KETIKA pemimpin menolak dengan tegas. Wakil Ketua Umum MUI sekaligus Ketua PP Muhammadiyah, Anwar Abbas, menyatakan menolak kedatangan utusan khusus Amerika Serikat untuk memajukan hak asasi manusia (HAM) LGBTQI+, Jesica Stren.
Ini karena kedatangannya diartikan sebagai usaha untuk merusak nilai luhur budaya dan agama bangsa Indonesia.
“Sehubungan dengan akan datangnya Jessica Stern utusan Khusus Amerika Serikat untuk memajukan hak asasi manusia (HAM) LG***** tanggal 7-9 Desember ke Indonesia, maka MUI menyatakan menolak dengan tegas kehadiran dari utusan khusus tersebut,” kata Anwar Abbas, di Jakarta. [Republika, 1/12].
Penulis buku Journey to the Light Uttiek M. Panji Astuti dalam akun IG-nya @uttiek.herlambang menulis bahwa gerilya yang mereka lakukan sungguh luar biasa. Segala cara dicoba.
Semua pemangku kepentingan dilobi untuk mengegolkan agendanya.
Menolak utusan yang membawa agenda kerusakan bukan hal baru dalam sejarah Islam.
Yang paling masyhur adalah keteguhan sikap Sultan Abdul Hamid II dari Daulah Utsmani yang menolak utusan Yahudi di awal berdirinya z*o*is.
Tersebutlah pendiri z*o*is, Theodore Herzl, berulang ia melakukan upaya untuk menemui Sultan Abdul Hamid II dari Daulah Utsmani.
Pada 1892 ia mengajukan permohonan untuk sekelompok Yahudi Rusia yang mengajukan izin tinggal di wilayah Palestina. Permintaan itu ditolak sultan mentah-mentah.
Tak putus asa, tahun 1896 ia kembali mengajukan permohonan, kali ini untuk mendirikan sebuah gedung di Al Quds dengan iming-iming uang dalam jumlah yang sangat besar.

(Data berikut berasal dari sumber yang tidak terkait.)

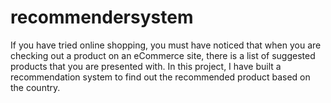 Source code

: # recommendersystem
If you have tried online shopping, you must have noticed that when you are checking out a product on an eCommerce site, there is a list of suggested products that you are presented with. In this project, I have built a recommendation system to find out the recommended product based on the country.
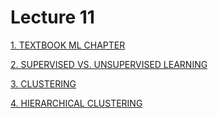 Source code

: # Lecture 11

[1. TEXTBOOK ML CHAPTER](https://www.youtube.com/watch?v=uzRt2AUEkus "1. TEXTBOOK ML CHAPTER")

[2. SUPERVISED VS. UNSUPERVISED LEARNING](https://www.youtube.com/watch?v=weQ_UjmMTmk "2. SUPERVISED VS. UNSUPERVISED LEARNING")

[3. CLUSTERING](https://www.youtube.com/watch?v=8Y-dXROcQMw "3. CLUSTERING")

[4. HIERARCHICAL CLUSTERING](https://www.youtube.com/watch?v=iUa3wS_dzXk "4. HIERARCHICAL CLUSTERING")
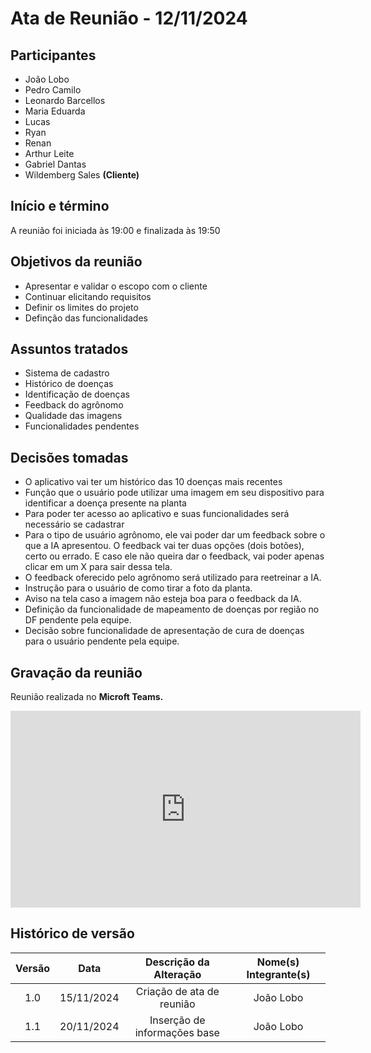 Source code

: # Ata de Reunião - 12/11/2024

## Participantes

- João Lobo
- Pedro Camilo
- Leonardo Barcellos
- Maria Eduarda
- Lucas
- Ryan
- Renan
- Arthur Leite
- Gabriel Dantas
- Wildemberg Sales **(Cliente)**

## Início e término

A reunião foi iniciada às 19:00 e finalizada às 19:50

## Objetivos da reunião

- Apresentar e validar o escopo com o cliente
- Continuar elicitando requisitos
- Definir os limites do projeto
- Definção das funcionalidades

## Assuntos tratados

- Sistema de cadastro
- Histórico de doenças
- Identificação de doenças
- Feedback do agrônomo
- Qualidade das imagens
- Funcionalidades pendentes

## Decisões tomadas

- O aplicativo vai ter um histórico das 10 doenças mais recentes
- Função que o usuário pode utilizar uma imagem em seu dispositivo para identificar a doença presente na planta
- Para poder ter acesso ao aplicativo e suas funcionalidades será necessário se cadastrar
- Para o tipo de usuário agrônomo, ele vai poder dar um feedback sobre o que a IA apresentou. O feedback vai ter duas opções (dois botões), certo ou errado. E caso ele não queira dar o feedback, vai poder apenas clicar em um X para sair dessa tela.
- O feedback oferecido pelo agrônomo será utilizado para reetreinar a IA.
- Instrução para o usuário de como tirar a foto da planta.
- Aviso na tela caso a imagem não esteja boa para o feedback da IA.
- Definição da funcionalidade de mapeamento de doenças por região no DF pendente pela equipe.
- Decisão sobre funcionalidade de apresentação de cura de doenças para o usuário pendente pela equipe.

## Gravação da reunião

Reunião realizada no **Microft Teams.**

<iframe width="560" height="315" src="https://www.youtube.com/embed/DQ4BkocKXmw?si=NAVlwMVcYBAonXRk" title="YouTube video player" frameborder="0" allow="accelerometer; autoplay; clipboard-write; encrypted-media; gyroscope; picture-in-picture; web-share" referrerpolicy="strict-origin-when-cross-origin" allowfullscreen></iframe>

## Histórico de versão

| Versão |    Data    |    Descrição da Alteração    | Nome(s) Integrante(s) |
| :----: | :--------: | :--------------------------: | :-------------------: |
|  1.0   | 15/11/2024 |  Criação de ata de reunião   |       João Lobo       |
|  1.1   | 20/11/2024 | Inserção de informações base |       João Lobo       |
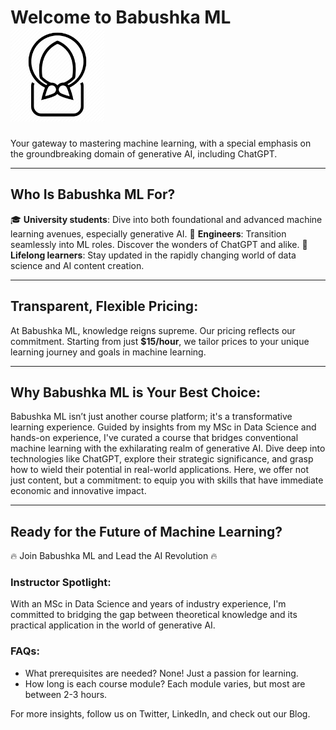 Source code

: # Welcome to Babushka ML <img src="assets/babushka_black.png" alt="Image title" width="150">

Your gateway to mastering machine learning, with a special emphasis on the groundbreaking domain
of generative AI, including ChatGPT.

---

## Who Is Babushka ML For?
🎓 **University students**: Dive into both foundational and advanced machine learning avenues, especially generative AI.
🔧 **Engineers**: Transition seamlessly into ML roles. Discover the wonders of ChatGPT and alike.
🌟 **Lifelong learners**: Stay updated in the rapidly changing world of data science and AI content creation.

---

## Transparent, Flexible Pricing:
At Babushka ML, knowledge reigns supreme. Our pricing reflects our commitment. Starting from just **$15/hour**, we tailor prices to your unique learning journey and goals in machine learning.

---

## Why Babushka ML is Your Best Choice:
Babushka ML isn’t just another course platform; it's a transformative learning experience. Guided 
by insights from my MSc in Data Science and hands-on experience, I've curated a course that 
bridges conventional machine learning with the exhilarating realm of generative AI. Dive deep 
into technologies like ChatGPT, explore their strategic significance, and grasp how to wield 
their potential in real-world applications. Here, we offer not just content, but a commitment: to
equip you with skills that have immediate economic and innovative impact.

---

## Ready for the Future of Machine Learning?
🔥 Join Babushka ML and Lead the AI Revolution 🔥


### Instructor Spotlight:
With an MSc in Data Science and years of industry experience, I'm committed to bridging the gap between theoretical knowledge and its practical application in the world of generative AI.

### FAQs:
- What prerequisites are needed? None! Just a passion for learning.
- How long is each course module? Each module varies, but most are between 2-3 hours.

For more insights, follow us on Twitter, LinkedIn, and check out our Blog.


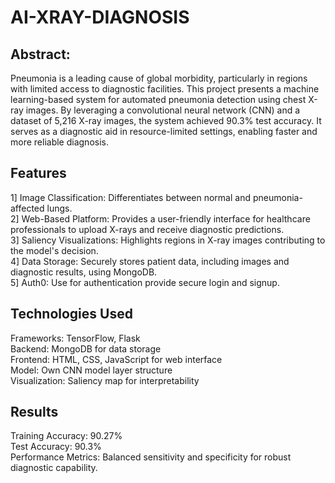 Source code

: # AI-XRAY-DIAGNOSIS

## Abstract:
Pneumonia is a leading cause of global morbidity, particularly in regions with limited access to diagnostic facilities. This project presents a machine learning-based system for automated pneumonia detection using chest X-ray images. By leveraging a convolutional neural network (CNN) and a dataset of 5,216 X-ray images, the system achieved 90.3% test accuracy. It serves as a diagnostic aid in resource-limited settings, enabling faster and more reliable diagnosis.

## Features
1] Image Classification: Differentiates between normal and pneumonia-affected lungs.<br>
2] Web-Based Platform: Provides a user-friendly interface for healthcare professionals to upload X-rays and receive diagnostic predictions.<br>
3] Saliency Visualizations: Highlights regions in X-ray images contributing to the model's decision.<br>
4] Data Storage: Securely stores patient data, including images and diagnostic results, using MongoDB.<br>
5] Auth0: Use for authentication provide secure login and signup.<br>

## Technologies Used
Frameworks: TensorFlow, Flask<br>
Backend: MongoDB for data storage<br>
Frontend: HTML, CSS, JavaScript for web interface<br>
Model: Own CNN model layer structure<br>
Visualization: Saliency map for interpretability<br>

## Results
Training Accuracy: 90.27%<br>
Test Accuracy: 90.3%<br>
Performance Metrics: Balanced sensitivity and specificity for robust diagnostic capability.<br>
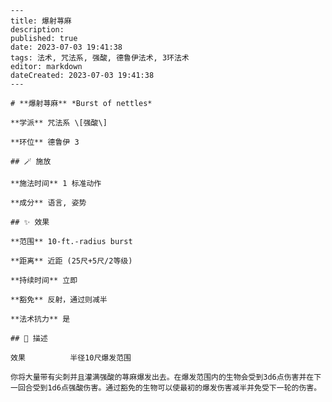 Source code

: 
    ---
    title: 爆射荨麻
    description: 
    published: true
    date: 2023-07-03 19:41:38
    tags: 法术, 咒法系, 强酸, 德鲁伊法术, 3环法术
    editor: markdown
    dateCreated: 2023-07-03 19:41:38
    ---

    # **爆射荨麻** *Burst of nettles*

    **学派** 咒法系 \[强酸\] 

    **环位** 德鲁伊 3

    ## 🪄 施放

    **施法时间** 1 标准动作

    **成分** 语言, 姿势

    ## ✨ 效果  

    **范围** 10-ft.-radius burst

    **距离** 近距 (25尺+5尺/2等级)  

    **持续时间** 立即 

    **豁免** 反射，通过则减半

    **法术抗力** 是

    ## 📖 描述

    效果          半径10尺爆发范围

    你将大量带有尖刺并且灌满强酸的荨麻爆发出去。在爆发范围内的生物会受到3d6点伤害并在下一回合受到1d6点强酸伤害。通过豁免的生物可以使最初的爆发伤害减半并免受下一轮的伤害。
     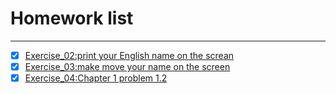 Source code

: # Homework list
***
- [x] [Exercise_02:print your English name on the screan](https://github.com/Ogatayoru/compuational_physics_N2015301020145/blob/master/Ogata)
- [x] [Exercise_03:make move your name on the screen](https://github.com/Ogatayoru/compuational_physics_N2015301020145/blob/master/Kaori.py)
- [x] [Exercise_04:Chapter 1 problem 1.2](https://github.com/Ogatayoru/Exercise_04/tree/master)
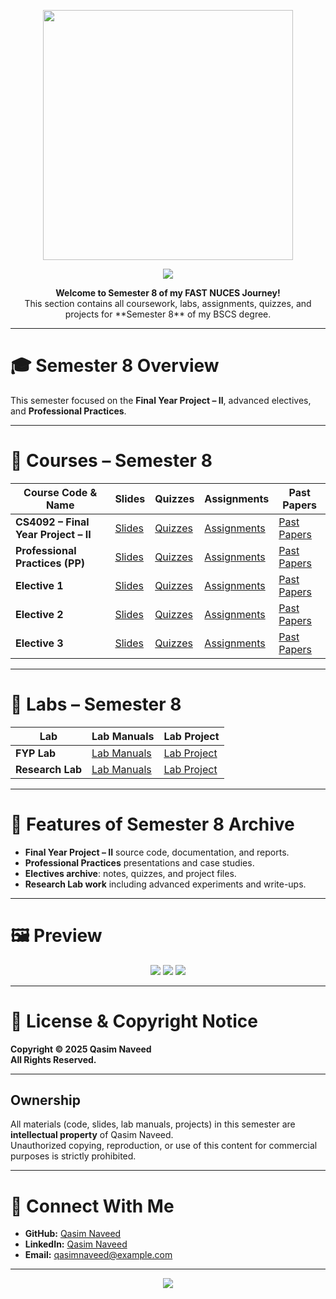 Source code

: <p align="center">
  <img src="https://github.com/deviljerry/FAST-NUCES-work/blob/main/Images/logo.png" width="400" />
</p>

<!-- Banner -->
<p align="center">
  <img src="https://capsule-render.vercel.app/api?type=waving&color=gradient&height=200&section=header&text=Qasim%20Naveed's%20Semester%208&fontSize=40&fontAlignY=35&animation=fadeIn" />
</p>

<p align="center">
  <b>Welcome to Semester 8 of my FAST NUCES Journey!</b><br>
  This section contains all coursework, labs, assignments, quizzes, and projects for **Semester 8** of my BSCS degree.
</p>

---

# **🎓 Semester 8 Overview**
This semester focused on the **Final Year Project – II**, advanced electives, and **Professional Practices**.

---

# **📌 Courses – Semester 8**

| **Course Code & Name** | **Slides** | **Quizzes** | **Assignments** | **Past Papers** |
|------------------------|------------|-------------|-----------------|-----------------|
| **CS4092 – Final Year Project – II** | [Slides](./Course/FYP-II/Slides) | [Quizzes](./Course/FYP-II/Quizzes) | [Assignments](./Course/FYP-II/Assignments) | [Past Papers](./Course/FYP-II/Past-Papers) |
| **Professional Practices (PP)** | [Slides](./Course/Professional-Practices/Slides) | [Quizzes](./Course/Professional-Practices/Quizzes) | [Assignments](./Course/Professional-Practices/Assignments) | [Past Papers](./Course/Professional-Practices/Past-Papers) |
| **Elective 1** | [Slides](./Course/Elective1/Slides) | [Quizzes](./Course/Elective1/Quizzes) | [Assignments](./Course/Elective1/Assignments) | [Past Papers](./Course/Elective1/Past-Papers) |
| **Elective 2** | [Slides](./Course/Elective2/Slides) | [Quizzes](./Course/Elective2/Quizzes) | [Assignments](./Course/Elective2/Assignments) | [Past Papers](./Course/Elective2/Past-Papers) |
| **Elective 3** | [Slides](./Course/Elective3/Slides) | [Quizzes](./Course/Elective3/Quizzes) | [Assignments](./Course/Elective3/Assignments) | [Past Papers](./Course/Elective3/Past-Papers) |

---

# **🧪 Labs – Semester 8**

| **Lab** | **Lab Manuals** | **Lab Project** |
|---------|-----------------|-----------------|
| **FYP Lab** | [Lab Manuals](./Lab/FYP-Lab/Lab-Manuals) | [Lab Project](./Lab/FYP-Lab/Lab-Project) |
| **Research Lab** | [Lab Manuals](./Lab/Research-Lab/Lab-Manuals) | [Lab Project](./Lab/Research-Lab/Lab-Project) |

---

# **🎯 Features of Semester 8 Archive**
- **Final Year Project – II** source code, documentation, and reports.
- **Professional Practices** presentations and case studies.
- **Electives archive**: notes, quizzes, and project files.
- **Research Lab work** including advanced experiments and write-ups.

---

# **🖼 Preview**
<p align="center">
  <img src="https://img.shields.io/badge/FAST%20NUCES-BSCS-blue?style=for-the-badge&logo=microsoft-academic" />
  <img src="https://img.shields.io/badge/Semester-8-green?style=for-the-badge&logo=github" />
  <img src="https://img.shields.io/badge/All%20Rights%20Reserved-red?style=for-the-badge&logo=security" />
</p>

---

# 📜 License & Copyright Notice

**Copyright © 2025 Qasim Naveed**  
**All Rights Reserved.**

---

## **Ownership**
All materials (code, slides, lab manuals, projects) in this semester are **intellectual property** of Qasim Naveed.  
Unauthorized copying, reproduction, or use of this content for commercial purposes is strictly prohibited.

---

# **🤝 Connect With Me**
- **GitHub:** [Qasim Naveed](https://github.com/deviljerry)
- **LinkedIn:** [Qasim Naveed](https://www.linkedin.com/in/qasim-naveed)
- **Email:** qasimnaveed@example.com

---

<p align="center">
  <img src="https://capsule-render.vercel.app/api?type=waving&color=gradient&height=100&section=footer" />
</p>
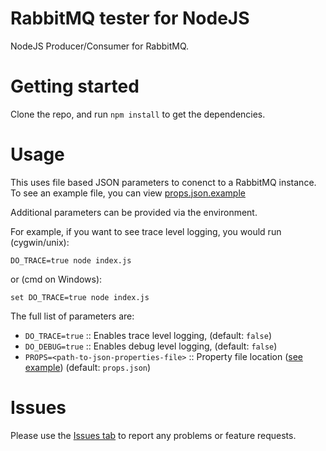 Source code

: # RabbitMQ tester for NodeJS
NodeJS Producer/Consumer for RabbitMQ.

# Getting started
Clone the repo, and run `npm install` to get the dependencies.

# Usage
This uses file based JSON parameters to conenct to a RabbitMQ instance.  To see an example file, you can view [props.json.example](props.json.example)

Additional parameters can be provided via the environment.

For example, if you want to see trace level logging, you would run (cygwin/unix):

`DO_TRACE=true node index.js`

or (cmd on Windows):

`
set DO_TRACE=true
node index.js
`

The full list of parameters are:
* `DO_TRACE=true` :: Enables trace level logging, (default: `false`)
* `DO_DEBUG=true` :: Enables debug level logging, (default: `false`)
* `PROPS=<path-to-json-properties-file>` :: Property file location ([see example](props.json.example)) (default: `props.json`)

# Issues
Please use the [Issues tab](https://github.com/ecs-jbariel/rabbitmq-tester-node/issues) to report any problems or feature requests.
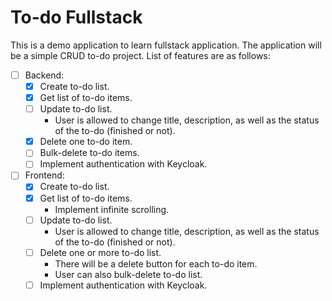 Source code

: # To-do Fullstack

This is a demo application to learn fullstack application. The application will be a simple CRUD to-do project. List of features are as follows:

- [ ] Backend:
    - [x] Create to-do list.
    - [x] Get list of to-do items.
    - [ ] Update to-do list.
        - User is allowed to change title, description, as well as the status of the to-do (finished or not).
    - [x] Delete one to-do item.
    - [ ] Bulk-delete to-do items.
    - [ ] Implement authentication with Keycloak.

- [ ] Frontend:
    - [x] Create to-do list.
    - [x] Get list of to-do items.
        - Implement infinite scrolling.
    - [ ] Update to-do list.
        - User is allowed to change title, description, as well as the status of the to-do (finished or not).
    - [ ] Delete one or more to-do list.
        - There will be a delete button for each to-do item.
        - User can also bulk-delete to-do list.
    - [ ] Implement authentication with Keycloak.

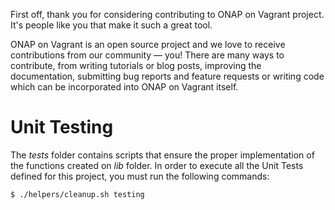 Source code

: First off, thank you for considering contributing to ONAP on Vagrant project.
It's people like you that make it such a great tool.

ONAP on Vagrant is an open source project and we love to receive contributions
from our community — you! There are many ways to contribute, from writing
tutorials or blog posts, improving the documentation, submitting bug reports and
feature requests or writing code which can be incorporated into ONAP on Vagrant
itself.

Unit Testing
============

The _tests_ folder contains scripts that ensure the proper implementation of the
functions created on _lib_ folder.  In order to execute all the Unit Tests
defined for this project, you must run the following commands:

    $ ./helpers/cleanup.sh testing
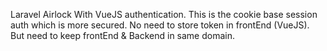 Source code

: Laravel Airlock With VueJS authentication.
This is the cookie base session auth which is more secured. No need to store token in frontEnd 
(VueJS). But need to keep frontEnd & Backend in same domain.
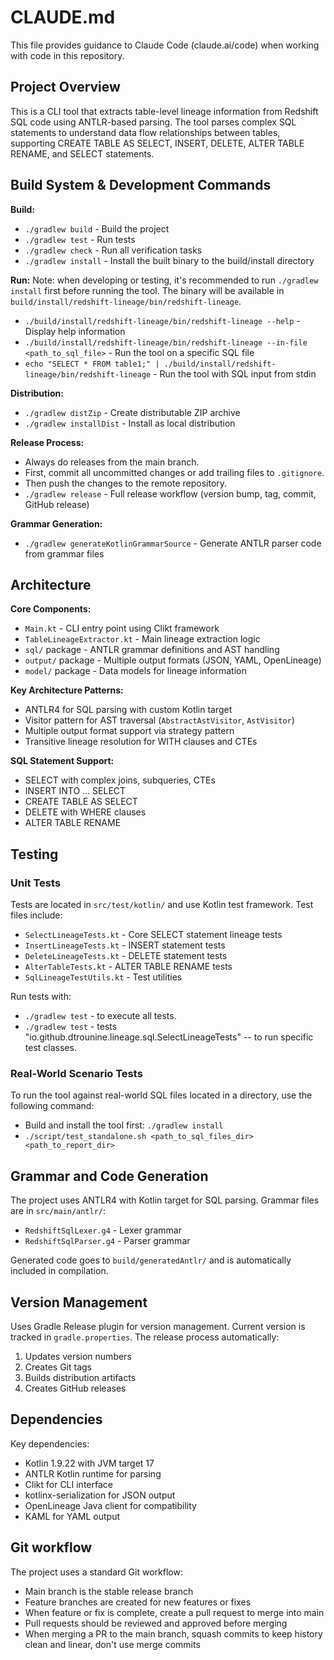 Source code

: # CLAUDE.md

This file provides guidance to Claude Code (claude.ai/code) when working with code in this repository.

## Project Overview

This is a CLI tool that extracts table-level lineage information from Redshift SQL code using ANTLR-based parsing. The tool parses complex SQL statements to understand data flow relationships between tables, supporting CREATE TABLE AS SELECT, INSERT, DELETE, ALTER TABLE RENAME, and SELECT statements.

## Build System & Development Commands

**Build:**
- `./gradlew build` - Build the project
- `./gradlew test` - Run tests
- `./gradlew check` - Run all verification tasks
- `./gradlew install` - Install the built binary to the build/install directory

**Run:**
Note: when developing or testing, it's recommended to run `./gradlew install` first before running the tool. 
The binary will be available in `build/install/redshift-lineage/bin/redshift-lineage`.
- `./build/install/redshift-lineage/bin/redshift-lineage --help` - Display help information
- `./build/install/redshift-lineage/bin/redshift-lineage --in-file <path_to_sql_file>` - Run the tool on a specific SQL file
- `echo "SELECT * FROM table1;" | ./build/install/redshift-lineage/bin/redshift-lineage` - Run the tool with SQL input from stdin

**Distribution:**
- `./gradlew distZip` - Create distributable ZIP archive
- `./gradlew installDist` - Install as local distribution

**Release Process:**
- Always do releases from the main branch.
- First, commit all uncommitted changes or add trailing files to `.gitignore`.
- Then push the changes to the remote repository.
- `./gradlew release` - Full release workflow (version bump, tag, commit, GitHub release)

**Grammar Generation:**
- `./gradlew generateKotlinGrammarSource` - Generate ANTLR parser code from grammar files

## Architecture

**Core Components:**
- `Main.kt` - CLI entry point using Clikt framework
- `TableLineageExtractor.kt` - Main lineage extraction logic
- `sql/` package - ANTLR grammar definitions and AST handling
- `output/` package - Multiple output formats (JSON, YAML, OpenLineage)
- `model/` package - Data models for lineage information

**Key Architecture Patterns:**
- ANTLR4 for SQL parsing with custom Kotlin target
- Visitor pattern for AST traversal (`AbstractAstVisitor`, `AstVisitor`)
- Multiple output format support via strategy pattern
- Transitive lineage resolution for WITH clauses and CTEs

**SQL Statement Support:**
- SELECT with complex joins, subqueries, CTEs
- INSERT INTO ... SELECT 
- CREATE TABLE AS SELECT
- DELETE with WHERE clauses
- ALTER TABLE RENAME

## Testing

### Unit Tests

Tests are located in `src/test/kotlin/` and use Kotlin test framework. Test files include:
- `SelectLineageTests.kt` - Core SELECT statement lineage tests
- `InsertLineageTests.kt` - INSERT statement tests
- `DeleteLineageTests.kt` - DELETE statement tests
- `AlterTableTests.kt` - ALTER TABLE RENAME tests
- `SqlLineageTestUtils.kt` - Test utilities

Run tests with: 
- `./gradlew test` - to execute all tests.
- `./gradlew test` - tests "io.github.dtrounine.lineage.sql.SelectLineageTests" -- to run specific test classes.

### Real-World Scenario Tests

To run the tool against real-world SQL files located in a directory, use the following command:
- Build and install the tool first: `./gradlew install`
- `./script/test_standalone.sh <path_to_sql_files_dir> <path_to_report_dir>`

## Grammar and Code Generation

The project uses ANTLR4 with Kotlin target for SQL parsing. Grammar files are in `src/main/antlr/`:
- `RedshiftSqlLexer.g4` - Lexer grammar
- `RedshiftSqlParser.g4` - Parser grammar

Generated code goes to `build/generatedAntlr/` and is automatically included in compilation.

## Version Management

Uses Gradle Release plugin for version management. Current version is tracked in `gradle.properties`. The release process automatically:
1. Updates version numbers
2. Creates Git tags  
3. Builds distribution artifacts
4. Creates GitHub releases

## Dependencies

Key dependencies:
- Kotlin 1.9.22 with JVM target 17
- ANTLR Kotlin runtime for parsing
- Clikt for CLI interface
- kotlinx-serialization for JSON output
- OpenLineage Java client for compatibility
- KAML for YAML output

## Git workflow

The project uses a standard Git workflow:
- Main branch is the stable release branch
- Feature branches are created for new features or fixes
- When feature or fix is complete, create a pull request to merge into main
- Pull requests should be reviewed and approved before merging
- When merging a PR to the main branch, squash commits to keep history clean and linear, don't use merge commits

Sultan menjawab dengan tegas, “Daulah Usmani ini milik rakyatnya. Mereka tidak akan menyetujui permintaan itu. Simpanlah uang kalian, kami tidak membutuhkannya.”
Karena gerilya mereka yang begitu massif, tahun 1900 Sultan Abdul Hamid II mengeluarkan keputusan pelarangan rombongan peziarah Yahudi di Palestina untuk tinggal lebih dari tiga bulan.
Paspor mereka harus diserahkan kepada petugas kekhalifahan.
Tahun 1901 Sultan mengeluarkan keputusan mengharamkan penjualan tanah kepada Yahudi di Palestina.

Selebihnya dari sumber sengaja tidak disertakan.